Plant Growth analysis advantages and disadvantages

Growth analysis is a mathematical expression of environmental effects on growth and development of crop plants. This is a useful tool in studying the complex interactions between the plant growth and the environment. Growth analysis in crop plants was first studied by british scientists (Blackman, 1919; Briggs, Kidd and West, 1920; William; 1964; Watson; 1952; Blackman, 1968). This analysis depends mainly on primary values (dry weights) and they can be easily obtained without great demand on modern laboratory equipment.

The basic principle that underlie in growth analysis depends on two values

(1) total dry weight of whole plant material per unit area of ground (w) and

(2) the total leaf area of the plant per unit area of ground (a)

The total dry weight (w) is usually measured as the dry weight of various plant parts viz., leaves, stems and reproductive structures.

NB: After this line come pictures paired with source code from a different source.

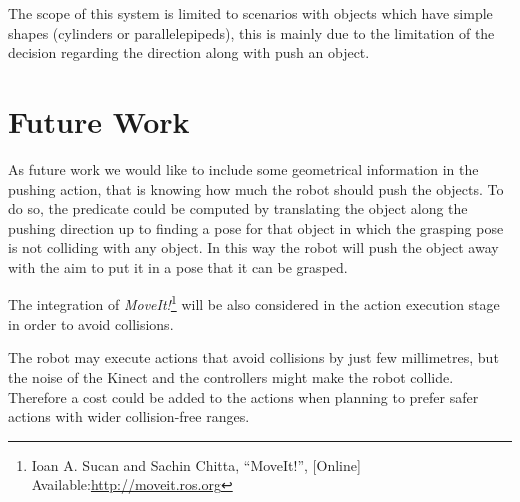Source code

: The scope of this system is limited to scenarios with objects which have simple shapes (cylinders or parallelepipeds), this is mainly due to the limitation of the decision regarding the direction along with push an object.  


\section*{Future Work}
As future work we would like to include some geometrical information in the pushing action, that is knowing how much the robot should push the objects. To do so, the  predicate could be computed by translating the object along the pushing direction up to finding a pose for that object in which the grasping pose is not colliding with any object. In this way the robot will push the object away with the aim to put it in a pose that it can be grasped.

The integration of \textit{MoveIt!}\footnote{Ioan A. Sucan and Sachin Chitta, “MoveIt!”, [Online] Available:\href{http://moveit.ros.org} {\url{http://moveit.ros.org}}} will be also considered in the action execution stage in order to avoid collisions. 

The robot may execute actions that avoid collisions by just few millimetres, but the noise of the Kinect and the controllers might make the robot collide. Therefore a cost could be added to the actions when planning to prefer safer actions with wider collision-free ranges.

The measure of leaf area (a) includes the area of other organs viz., stem petioles, flower bracts, awns and pods that contain chlorophyll and contribute substantially to the overall photosynthesis of the plants.

According to the purpose of the data, leaf area and dry weights of component plant parts have to be collected at weekly, fortnightly or monthly intervals. These data are to be used to calculate various indices and characteristics that describe the growth of plants and of their parts grown in different environments and the relationship between assimilatory apparatus and dry matter production. These indices and characteristics are together called as growth parameters. Some of the parameters that are usually calculated in growth analysis are crop growth rate (CGR), relative growth rate (RGR), net assimilation rate (NAR), leaf area ratio (LAR), leaf weight ratio (LWR), Specific leaf area (SLA), leaf area index (LAI) and leaf area duration (LAD). Accuracy in calculations of these parameters and their correct interpretation are essential aspect in growth analysis.

Advantages of growth analysis :

A) We can study the growth of the population or plant community in a precise way with the availability of raw data on different growth parameters.

B) These studies involve an assessment of the primary production of vegetation in the field i.e. at the ecosystem level (at crop level) of organization.

C) The primary production plays an important role in the energetics of the whole ecosystem.

D) The studies also provide precise information on the nature of the plant and environment
interaction in a particular habitat.

E) It provides accurate measurements of whole plant growth performance in an integrated
manner at different intervals of time.

Drawbacks of growth analysis

In classical growth analysis sampling for primary values consist of harvesting (destructively) representative sets of plants or plots and it is impossible to follow the same plants or plots through out whole experiment.